▶ [Exercise directions] For every line in the records below that holds "dashboard", make a copy.

▶ [Records to process]
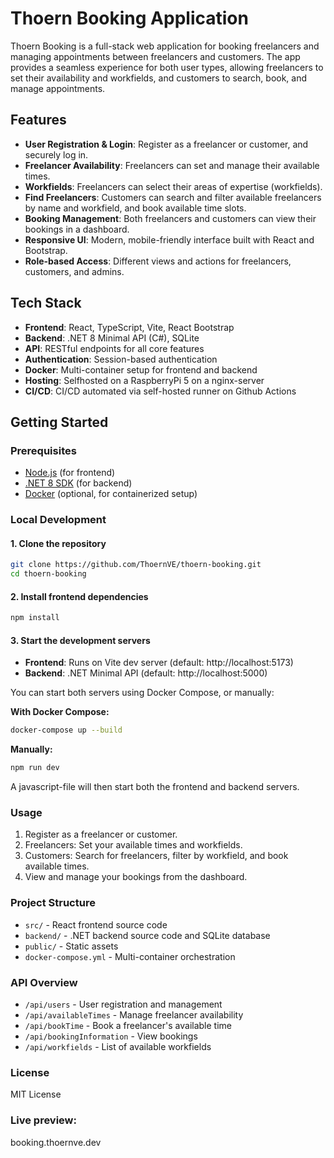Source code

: 
# Thoern Booking Application

Thoern Booking is a full-stack web application for booking freelancers and managing appointments between freelancers and customers. The app provides a seamless experience for both user types, allowing freelancers to set their availability and workfields, and customers to search, book, and manage appointments.

## Features

- **User Registration & Login**: Register as a freelancer or customer, and securely log in.
- **Freelancer Availability**: Freelancers can set and manage their available times.
- **Workfields**: Freelancers can select their areas of expertise (workfields).
- **Find Freelancers**: Customers can search and filter available freelancers by name and workfield, and book available time slots.
- **Booking Management**: Both freelancers and customers can view their bookings in a dashboard.
- **Responsive UI**: Modern, mobile-friendly interface built with React and Bootstrap.
- **Role-based Access**: Different views and actions for freelancers, customers, and admins.

## Tech Stack

- **Frontend**: React, TypeScript, Vite, React Bootstrap
- **Backend**: .NET 8 Minimal API (C#), SQLite
- **API**: RESTful endpoints for all core features
- **Authentication**: Session-based authentication
- **Docker**: Multi-container setup for frontend and backend
- **Hosting**: Selfhosted on a RaspberryPi 5 on a nginx-server
- **CI/CD**: CI/CD automated via self-hosted runner on Github Actions

## Getting Started

### Prerequisites

- [Node.js](https://nodejs.org/) (for frontend)
- [.NET 8 SDK](https://dotnet.microsoft.com/en-us/download/dotnet/8.0) (for backend)
- [Docker](https://www.docker.com/) (optional, for containerized setup)

### Local Development

#### 1. Clone the repository

```sh
git clone https://github.com/ThoernVE/thoern-booking.git
cd thoern-booking
```

#### 2. Install frontend dependencies

```sh
npm install
```

#### 3. Start the development servers

- **Frontend**: Runs on Vite dev server (default: http://localhost:5173)
- **Backend**: .NET Minimal API (default: http://localhost:5000)

You can start both servers using Docker Compose, or manually:

**With Docker Compose:**

```sh
docker-compose up --build
```

**Manually:**

 ```sh
npm run dev
```

A javascript-file will then start both the frontend and backend servers.


### Usage

1. Register as a freelancer or customer.
2. Freelancers: Set your available times and workfields.
3. Customers: Search for freelancers, filter by workfield, and book available times.
4. View and manage your bookings from the dashboard.

### Project Structure

- `src/` - React frontend source code
- `backend/` - .NET backend source code and SQLite database
- `public/` - Static assets
- `docker-compose.yml` - Multi-container orchestration

### API Overview

- `/api/users` - User registration and management
- `/api/availableTimes` - Manage freelancer availability
- `/api/bookTime` - Book a freelancer's available time
- `/api/bookingInformation` - View bookings
- `/api/workfields` - List of available workfields

### License

MIT License

### Live preview:

booking.thoernve.dev
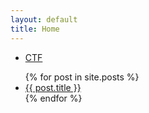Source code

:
 ```yaml
---
layout: default
title: Home
---
```

<ul>
    <li>
      <a href="/ctf/">CTF</a>
    </li>
</ul>

<ul>
  {% for post in site.posts %}
    <li>
      <a href="{{ post.url | relative_url }}">{{ post.title }}</a>
    </li>
  {% endfor %}
</ul>

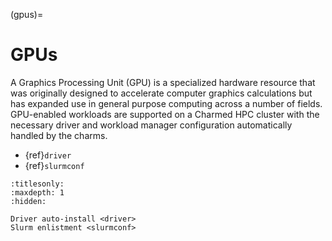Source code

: (gpus)=
# GPUs

A Graphics Processing Unit (GPU) is a specialized hardware resource that was originally designed to accelerate computer graphics calculations but has expanded use in general purpose computing across a number of fields. GPU-enabled workloads are supported on a Charmed HPC cluster with the necessary driver and workload manager configuration automatically handled by the charms.

- {ref}`driver`
- {ref}`slurmconf`

```{toctree}
:titlesonly:
:maxdepth: 1
:hidden:

Driver auto-install <driver>
Slurm enlistment <slurmconf>
```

▶ [Response to the exercise]
- **Booking Management**: Both freelancers and customers can view their bookings in a dashboard.
4. View and manage your bookings from the dashboard.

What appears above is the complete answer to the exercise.